2022 Jacomine Nortier & Gerrit-Jan Kootstra

In April 2021, we suffered a tremendous loss when Pieter Muysken passed away. We miss him as a friend, a colleague, a most distinguished linguist and our guide. In the 2022 keynote discussion, Gerrit Jan Kootstra (Radboud University Nijmegen) and Jacomine Nortier (Utrecht University) explored the impact of his work and person on the field of linguistics and the language sciences in general.

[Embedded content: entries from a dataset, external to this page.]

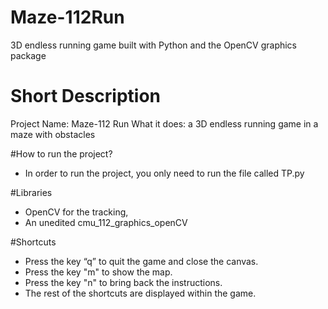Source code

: # Maze-112Run
3D endless running game built with Python and the OpenCV graphics package
# Short Description
Project Name: Maze-112 Run
What it does: a 3D endless running game in a maze with obstacles


#How to run the project?
* In order to run the project, you only need to run the file called TP.py


#Libraries
* OpenCV for the tracking,
* An unedited cmu_112_graphics_openCV


#Shortcuts
* Press the key “q” to quit the game and close the canvas.
* Press the key "m" to show the map.
* Press the key "n" to bring back the instructions.
* The rest of the shortcuts are displayed within the game.
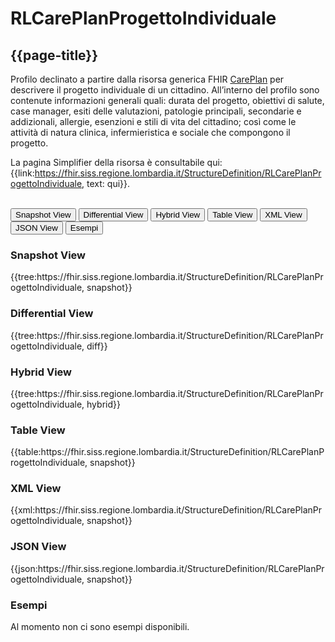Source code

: # RLCarePlanProgettoIndividuale

## {{page-title}}

Profilo declinato a partire dalla risorsa generica FHIR [CarePlan](http://hl7.org/fhir/R4/careplan.html) per descrivere il progetto individuale di un cittadino. All’interno del profilo sono contenute informazioni generali quali: durata del progetto, obiettivi di salute, case manager, esiti delle valutazioni, patologie principali, secondarie e addizionali, allergie, esenzioni e stili di vita del cittadino; così come le attività di natura clinica, infermieristica e sociale che compongono il progetto. 

La pagina Simplifier della risorsa è consultabile qui: {{link:https://fhir.siss.regione.lombardia.it/StructureDefinition/RLCarePlanProgettoIndividuale, text: qui}}.

<br>
<div class="tab">
 <button class="tablinks active" onclick="openTab(event, 'Snapshot View')">Snapshot View</button>
  <button class="tablinks" onclick="openTab(event, 'Differential View')">Differential View</button>
  <button class="tablinks" onclick="openTab(event, 'Hybrid View')">Hybrid View</button>
   <button class="tablinks" onclick="openTab(event, 'Table View')">Table View</button>
   <button class="tablinks" onclick="openTab(event, 'XML View')">XML View</button>
  <button class="tablinks" onclick="openTab(event, 'JSON View')">JSON View</button>
  <button class="tablinks" onclick="openTab(event, 'Esempi')">Esempi</button>
</div>

<div id="Snapshot View" class="tabcontent" style="display:block">
  <h3>Snapshot View</h3>
{{tree:https://fhir.siss.regione.lombardia.it/StructureDefinition/RLCarePlanProgettoIndividuale, snapshot}}
</div>

<div id="Differential View" class="tabcontent">
  <h3>Differential View</h3>
{{tree:https://fhir.siss.regione.lombardia.it/StructureDefinition/RLCarePlanProgettoIndividuale, diff}}
</div>

<div id="Hybrid View" class="tabcontent">
  <h3>Hybrid View</h3>
{{tree:https://fhir.siss.regione.lombardia.it/StructureDefinition/RLCarePlanProgettoIndividuale, hybrid}}
</div>

<div id="Table View" class="tabcontent">
  <h3>Table View</h3>
{{table:https://fhir.siss.regione.lombardia.it/StructureDefinition/RLCarePlanProgettoIndividuale, snapshot}}
</div>

<div id="XML View" class="tabcontent">
  <h3>XML View</h3>
{{xml:https://fhir.siss.regione.lombardia.it/StructureDefinition/RLCarePlanProgettoIndividuale, snapshot}}
</div>

<div id="JSON View" class="tabcontent">
  <h3>JSON View</h3>
{{json:https://fhir.siss.regione.lombardia.it/StructureDefinition/RLCarePlanProgettoIndividuale, snapshot}}
</div>

<div id="Esempi" class="tabcontent">
  <h3>Esempi</h3>
Al momento non ci sono esempi disponibili.
<br>
</div>

<br>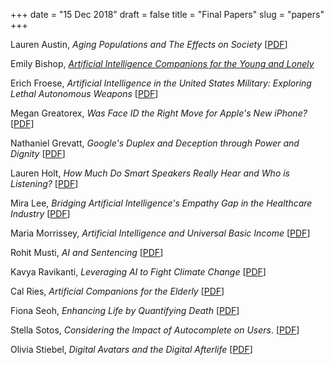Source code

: +++
date = "15 Dec 2018"
draft = false
title = "Final Papers"
slug = "papers"
+++

Lauren Austin, _Aging Populations and The Effects on Society_ [[PDF](/docs/papers/aging.pdf)]

Emily Bishop, [_Artificial Intelligence Companions for the Young and Lonely_](https://medium.com/@embish818/artificial-intelligence-companions-for-the-young-and-lonely-13ab12916354)

Erich Froese, _Artificial Intelligence in the United States Military: Exploring Lethal Autonomous Weapons_ [[PDF](/docs/papers/lethal_autonomous_weapons.pdf)]

Megan Greatorex, _Was Face ID the Right Move for Apple's New iPhone?_ [[PDF](/docs/papers/faceid.pdf)]

Nathaniel Grevatt, _Google's Duplex and Deception through Power and Dignity_ [[PDF](/docs/papers/duplex.pdf)]

Lauren Holt, _How Much Do Smart Speakers Really Hear and Who is Listening?_ [[PDF](/docs/papers/smart_speakers.pdf)]

Mira Lee, _Bridging Artificial Intelligence's Empathy Gap in the Healthcare Industry_ [[PDF](/docs/papers/empathy_gap.pdf)]

Maria Morrissey, _Artificial Intelligence and Universal Basic Income_ [[PDF](/docs/papers/ubi.pdf)]

Rohit Musti, _AI and Sentencing_ [[PDF](/docs/papers/sentencing.pdf)]

Kavya Ravikanti, _Leveraging AI to Fight Climate Change_ [[PDF](/docs/papers/climate.pdf)]

Cal Ries, _Artificial Companions for the Elderly_ [[PDF](/docs/papers/artificial_companions.pdf)]

Fiona Seoh, _Enhancing Life by Quantifying Death_ [[PDF](/docs/papers/healthcare.pdf)]

Stella Sotos, _Considering the Impact of Autocomplete on Users_. [[PDF](/docs/papers/autocomplete.pdf)]

Olivia Stiebel, _Digital Avatars and the Digital Afterlife_ [[PDF](/docs/papers/avatars.pdf)]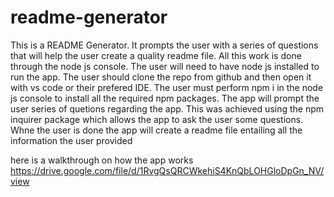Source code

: # readme-generator
This is a README Generator. It prompts the user with a series of questions that will help the user create a quality readme file. All this work is done through the node js console. The user will need to have node js installed to run the app. The user should clone the repo from github and then open it with vs code or their prefered IDE. The user must perform npm i in the node js console to install all the required npm packages. The app will prompt the user series of quetions regarding the app. This was achieved using the npm inquirer package which allows the app to ask the user some questions. Whne the user is done the app will create a readme file entailing all the information the user provided

here is a walkthrough on how the app works
https://drive.google.com/file/d/1RvgQsQRCWkehiS4KnQbLOHGloDpGn_NV/view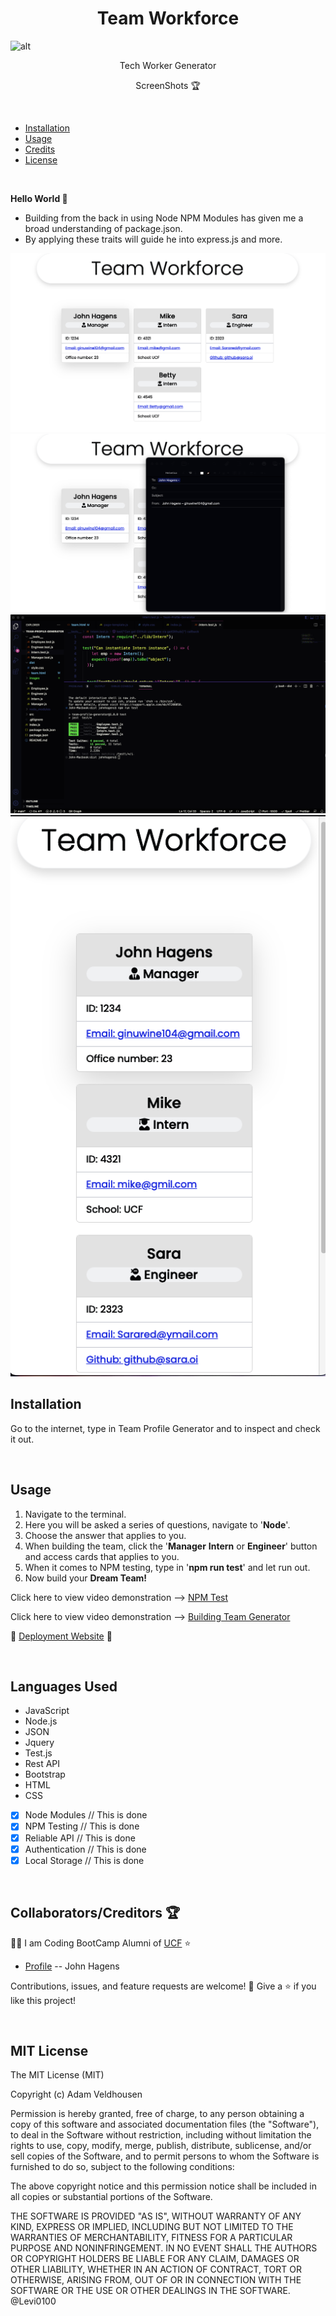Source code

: 
<h1 align="center">Team Workforce</h1>

![alt](https://img.shields.io/badge/License-MIT-blue)
<p align="center">Tech Worker Generator</p>

<p align="center">ScreenShots 🏆</p>

 

<br>

- [Installation](#installation)
- [Usage](#usage)
- [Credits](#credits)
- [License](#license)


<br>

 **Hello World 👋**

- Building from the back in using Node NPM Modules has given me a broad understanding of package.json. 
- By applying these traits will guide he into express.js and more.


![Photo1](./images/Work%20Generator.png)
![Photo2](./images/Work%20Generator1.png)
![Photo3](./images/npm%20test%20passed.png)
![Photo4](./images/Cell%20Phone%20Responsive.png)


<h2 id="installation">Installation</h2>

Go to the internet, type in Team Profile Generator and to inspect and check it out.

<br>

 <h2 id="usage">Usage</h2>

1. Navigate to the terminal.
2. Here you will be asked a series of questions, navigate to '**Node**'. 
3. Choose the answer that applies to you.
4. When building the team, click the '**Manager** **Intern** or **Engineer**' button and access cards that applies to you.
5. When it comes to NPM testing, type in '**npm run test**' and let run out.
6. Now build your **Dream Team!**

Click here to view video demonstration --> [NPM Test](https://drive.google.com/file/d/1m3_2JLhmqs00szSXi6thPzPnZbnA9N_D/view)

Click here to view video demonstration --> [Building Team Generator](https://drive.google.com/file/d/1Ix-IOOhlki3v9doG72gH0-Dd_nfbUvAM/view)


🔭 [Deployment Website](https://jonjon50.github.io/Team-Profile-Generator/) 🔭

<br>

<h2>Languages Used</h2>

- JavaScript
- Node.js
- JSON
- Jquery
- Test.js
- Rest API
- Bootstrap
- HTML
- CSS




- [x] Node Modules // This is done 
- [x] NPM Testing // This is done 
- [x] Reliable API // This is done 
- [x] Authentication // This is done
- [x] Local Storage // This is done 

<br>
<h2 id="credits">Collaborators/Creditors 🏆</h2>

👨‍💻 I am Coding BootCamp Alumni of [UCF](https://www.ucf.edu/students/) ⭐️

- [Profile]( https://github.com/JonJon50  " John Hagens ") -- John Hagens

Contributions, issues, and feature requests are welcome! 🤝
Give a ⭐️ if you like this project!






<br>

<h2 id="license">MIT License</h2>
The MIT License (MIT)

Copyright (c) <year> Adam Veldhousen

Permission is hereby granted, free of charge, to any person obtaining a copy
of this software and associated documentation files (the "Software"), to deal
in the Software without restriction, including without limitation the rights
to use, copy, modify, merge, publish, distribute, sublicense, and/or sell
copies of the Software, and to permit persons to whom the Software is
furnished to do so, subject to the following conditions:

The above copyright notice and this permission notice shall be included in
all copies or substantial portions of the Software.

THE SOFTWARE IS PROVIDED "AS IS", WITHOUT WARRANTY OF ANY KIND, EXPRESS OR
IMPLIED, INCLUDING BUT NOT LIMITED TO THE WARRANTIES OF MERCHANTABILITY,
FITNESS FOR A PARTICULAR PURPOSE AND NONINFRINGEMENT. IN NO EVENT SHALL THE
AUTHORS OR COPYRIGHT HOLDERS BE LIABLE FOR ANY CLAIM, DAMAGES OR OTHER
LIABILITY, WHETHER IN AN ACTION OF CONTRACT, TORT OR OTHERWISE, ARISING FROM,
OUT OF OR IN CONNECTION WITH THE SOFTWARE OR THE USE OR OTHER DEALINGS IN
THE SOFTWARE.
@Levi0100
</h5>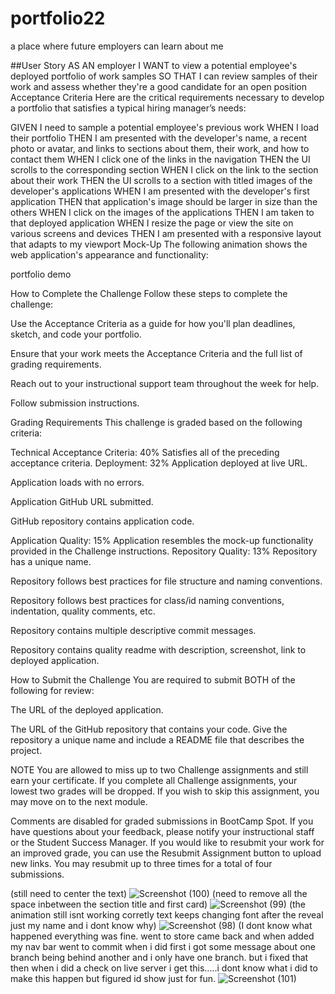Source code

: # portfolio22
a place where future employers can learn about me

##User Story
AS AN employer
I WANT to view a potential employee's deployed portfolio of work samples
SO THAT I can review samples of their work and assess whether they're a good candidate for an open position
Acceptance Criteria
Here are the critical requirements necessary to develop a portfolio that satisfies a typical hiring manager’s needs:

GIVEN I need to sample a potential employee's previous work
WHEN I load their portfolio
THEN I am presented with the developer's name, a recent photo or avatar, and links to sections about them, their work, and how to contact them
WHEN I click one of the links in the navigation
THEN the UI scrolls to the corresponding section
WHEN I click on the link to the section about their work
THEN the UI scrolls to a section with titled images of the developer's applications
WHEN I am presented with the developer's first application
THEN that application's image should be larger in size than the others
WHEN I click on the images of the applications
THEN I am taken to that deployed application
WHEN I resize the page or view the site on various screens and devices
THEN I am presented with a responsive layout that adapts to my viewport
Mock-Up
The following animation shows the web application's appearance and functionality:

portfolio demo

How to Complete the Challenge
Follow these steps to complete the challenge:

Use the Acceptance Criteria as a guide for how you'll plan deadlines, sketch, and code your portfolio.

Ensure that your work meets the Acceptance Criteria and the full list of grading requirements.

Reach out to your instructional support team throughout the week for help.

Follow submission instructions.

Grading Requirements
This challenge is graded based on the following criteria:

Technical Acceptance Criteria: 40%
Satisfies all of the preceding acceptance criteria.
Deployment: 32%
Application deployed at live URL.

Application loads with no errors.

Application GitHub URL submitted.

GitHub repository contains application code.

Application Quality: 15%
Application resembles the mock-up functionality provided in the Challenge instructions.
Repository Quality: 13%
Repository has a unique name.


Repository follows best practices for file structure and naming conventions.

Repository follows best practices for class/id naming conventions, indentation, quality comments, etc.

Repository contains multiple descriptive commit messages.

Repository contains quality readme with description, screenshot, link to deployed application.

How to Submit the Challenge
You are required to submit BOTH of the following for review:

The URL of the deployed application.

The URL of the GitHub repository that contains your code. Give the repository a unique name and include a README file that describes the project.

NOTE
You are allowed to miss up to two Challenge assignments and still earn your certificate. If you complete all Challenge assignments, your lowest two grades will be dropped. If you wish to skip this assignment, you may move on to the next module.

Comments are disabled for graded submissions in BootCamp Spot. If you have questions about your feedback, please notify your instructional staff or the Student Success Manager. If you would like to resubmit your work for an improved grade, you can use the Resubmit Assignment button to upload new links. You may resubmit up to three times for a total of four submissions.

(still need to center the text)
![Screenshot (100)](https://user-images.githubusercontent.com/12145520/152667004-7ab64be7-557a-4a29-bee2-1942c91159b5.png)
(need to remove all the space inbetween the section title and first card)
![Screenshot (99)](https://user-images.githubusercontent.com/12145520/152667005-373e563d-93cb-4e80-8e9b-fb96720503e7.png)
(the animation still isnt working corretly text keeps changing font after the reveal just my name and i dont know why)
![Screenshot (98)](https://user-images.githubusercontent.com/12145520/152667006-fa77f1b9-261c-49dd-b095-575427f6635c.png)
(I dont know what happened everything was fine. went to store came back and when added my nav bar went to commit when i did first i got some message about one branch being behind another and i only have one branch. but i fixed that then when i did a check on live server i get this.....i dont know what i did to make this happen but figured id show just for fun.
![Screenshot (101)](https://user-images.githubusercontent.com/12145520/152671174-bf9c18cf-a75d-47f0-a374-1765f036e6f7.png)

"It is impossible to cover the full range of activities and research that he initiated or actively participated in. After an introduction where we focus on Pieter as a person and how that related to his work, we will highlight his integrative approach to language research, which had an impact on many disciplines of language research (linguistics, sociolinguistics, psycholinguistics, historical linguistics). We do this in the form of a discussion where both of us give examples of how Pieter’s lines of work influenced our own work and the language sciences in general. We strongly believe that Pieter’s integrative approach to the language sciences should be continued and expanded. Together with the audience we hope we will be able to envisage future directions in which Pieter Muysken’s legacy will inspire us."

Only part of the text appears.